In the entries below, return only the line containing "DevOps Engineer \&" and those after it, exactly, through the last line.

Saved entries
========================

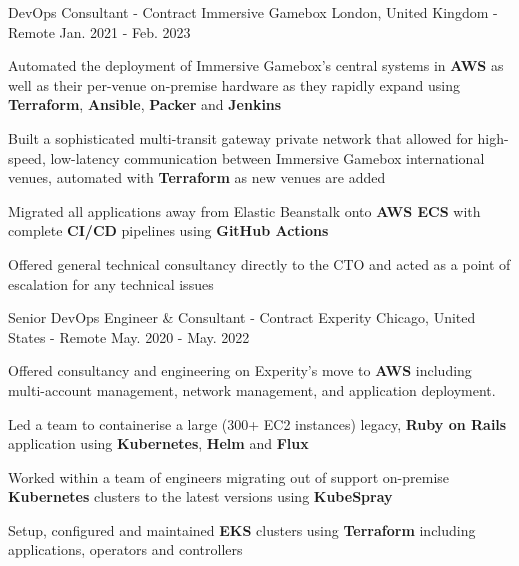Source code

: 
\begin{cventries}

  \cventry
    {DevOps Consultant - Contract} %
    {Immersive Gamebox} %
    {London, United Kingdom - Remote} %
    {Jan. 2021 - Feb. 2023} %
    {
      \begin{cvitems} %
        \item {Automated the deployment of Immersive Gamebox’s central systems in \textbf{AWS} as well as their per-venue on-premise hardware as they rapidly expand using \textbf{Terraform}, \textbf{Ansible}, \textbf{Packer} and \textbf{Jenkins}}
        \item {Built a sophisticated multi-transit gateway private network that allowed for high-speed, low-latency communication between Immersive Gamebox international venues, automated with \textbf{Terraform} as new venues are added}
        \item {Migrated all applications away from Elastic Beanstalk onto \textbf{AWS ECS} with complete \textbf{CI/CD} pipelines using \textbf{GitHub Actions}}
        \item {Offered general technical consultancy directly to the CTO and acted as a point of escalation for any technical issues}
      \end{cvitems}
    }

  \cventry
    {Senior DevOps Engineer \& Consultant - Contract} %
    {Experity} %
    {Chicago, United States - Remote} %
    {May. 2020 - May. 2022} %
    {
      \begin{cvitems} %
        \item {Offered consultancy and engineering on Experity's move to \textbf{AWS} including multi-account management, network management, and application deployment.}
        \item {Led a team to containerise a large (300+ EC2 instances) legacy, \textbf{Ruby on Rails} application using \textbf{Kubernetes}, \textbf{Helm} and \textbf{Flux}}
        \item {Worked within a team of engineers migrating out of support on-premise \textbf{Kubernetes} clusters to the latest versions using \textbf{KubeSpray}}
        \item {Setup, configured and maintained \textbf{EKS} clusters using \textbf{Terraform} including applications, operators and controllers}
      \end{cvitems}
    }


\end{cventries}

========================

EXERCISE RESULT ::
    {Senior DevOps Engineer \& Consultant - Contract} %
    {Experity} %
    {Chicago, United States - Remote} %
    {May. 2020 - May. 2022} %
    {
      \begin{cvitems} %
        \item {Offered consultancy and engineering on Experity's move to \textbf{AWS} including multi-account management, network management, and application deployment.}
        \item {Led a team to containerise a large (300+ EC2 instances) legacy, \textbf{Ruby on Rails} application using \textbf{Kubernetes}, \textbf{Helm} and \textbf{Flux}}
        \item {Worked within a team of engineers migrating out of support on-premise \textbf{Kubernetes} clusters to the latest versions using \textbf{KubeSpray}}
        \item {Setup, configured and maintained \textbf{EKS} clusters using \textbf{Terraform} including applications, operators and controllers}
      \end{cvitems}
    }


\end{cventries}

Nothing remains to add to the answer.